| Records for the exercise |
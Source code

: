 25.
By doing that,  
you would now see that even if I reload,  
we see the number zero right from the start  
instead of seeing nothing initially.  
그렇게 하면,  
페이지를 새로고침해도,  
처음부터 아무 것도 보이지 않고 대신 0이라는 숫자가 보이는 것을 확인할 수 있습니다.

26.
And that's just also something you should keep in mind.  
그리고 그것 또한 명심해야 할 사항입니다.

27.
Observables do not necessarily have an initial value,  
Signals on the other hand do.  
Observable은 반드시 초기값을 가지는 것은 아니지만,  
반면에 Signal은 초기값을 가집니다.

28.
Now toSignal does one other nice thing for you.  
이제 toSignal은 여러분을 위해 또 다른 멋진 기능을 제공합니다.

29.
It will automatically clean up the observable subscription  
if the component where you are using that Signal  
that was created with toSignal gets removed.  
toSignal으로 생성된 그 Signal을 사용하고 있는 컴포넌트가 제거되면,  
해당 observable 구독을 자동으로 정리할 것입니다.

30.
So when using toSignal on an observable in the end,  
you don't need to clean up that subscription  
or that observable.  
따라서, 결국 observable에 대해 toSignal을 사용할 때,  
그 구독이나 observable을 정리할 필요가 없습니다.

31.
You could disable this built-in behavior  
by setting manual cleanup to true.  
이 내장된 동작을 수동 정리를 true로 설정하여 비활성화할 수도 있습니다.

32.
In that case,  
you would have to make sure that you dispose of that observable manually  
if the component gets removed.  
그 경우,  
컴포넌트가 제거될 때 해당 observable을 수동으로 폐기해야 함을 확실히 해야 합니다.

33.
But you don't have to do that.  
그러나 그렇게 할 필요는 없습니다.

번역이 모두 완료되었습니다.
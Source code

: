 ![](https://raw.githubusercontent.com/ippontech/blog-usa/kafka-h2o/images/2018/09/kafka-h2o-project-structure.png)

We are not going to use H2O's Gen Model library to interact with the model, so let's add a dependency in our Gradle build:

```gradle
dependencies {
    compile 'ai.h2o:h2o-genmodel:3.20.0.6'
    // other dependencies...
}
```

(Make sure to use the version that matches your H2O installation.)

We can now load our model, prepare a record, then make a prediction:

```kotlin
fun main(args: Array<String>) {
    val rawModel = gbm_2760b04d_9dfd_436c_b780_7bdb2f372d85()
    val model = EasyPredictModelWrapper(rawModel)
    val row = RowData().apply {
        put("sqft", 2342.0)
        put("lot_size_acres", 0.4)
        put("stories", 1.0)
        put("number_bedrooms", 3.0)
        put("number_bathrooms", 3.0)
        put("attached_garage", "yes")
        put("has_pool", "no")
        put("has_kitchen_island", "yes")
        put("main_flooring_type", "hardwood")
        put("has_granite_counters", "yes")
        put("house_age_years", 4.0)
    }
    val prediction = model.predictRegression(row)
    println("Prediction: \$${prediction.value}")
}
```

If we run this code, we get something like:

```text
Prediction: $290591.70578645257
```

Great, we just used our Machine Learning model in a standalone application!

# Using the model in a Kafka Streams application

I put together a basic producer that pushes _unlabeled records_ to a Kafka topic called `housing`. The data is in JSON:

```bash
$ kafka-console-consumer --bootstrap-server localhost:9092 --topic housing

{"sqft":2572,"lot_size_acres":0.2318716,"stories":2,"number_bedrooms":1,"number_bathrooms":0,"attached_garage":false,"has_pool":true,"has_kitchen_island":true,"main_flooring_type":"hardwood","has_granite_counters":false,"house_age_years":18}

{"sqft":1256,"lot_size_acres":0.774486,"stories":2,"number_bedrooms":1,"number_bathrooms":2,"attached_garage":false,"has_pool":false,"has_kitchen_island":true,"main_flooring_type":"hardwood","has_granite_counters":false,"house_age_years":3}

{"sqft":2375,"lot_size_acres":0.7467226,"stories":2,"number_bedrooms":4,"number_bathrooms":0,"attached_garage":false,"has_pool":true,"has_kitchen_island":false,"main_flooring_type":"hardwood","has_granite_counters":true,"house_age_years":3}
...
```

| Description of the task |
Every line containing the string "that" should be pulled from the listing and copied.

| Response to the exercise |
By doing that,  
you would now see that even if I reload,  
And that's just also something you should keep in mind.  
if the component where you are using that Signal  
that was created with toSignal gets removed.  
you don't need to clean up that subscription  
or that observable.  
In that case,  
you would have to make sure that you dispose of that observable manually  
But you don't have to do that.  
(Make sure to use the version that matches your H2O installation.)
I put together a basic producer that pushes _unlabeled records_ to a Kafka topic called `housing`. The data is in JSON:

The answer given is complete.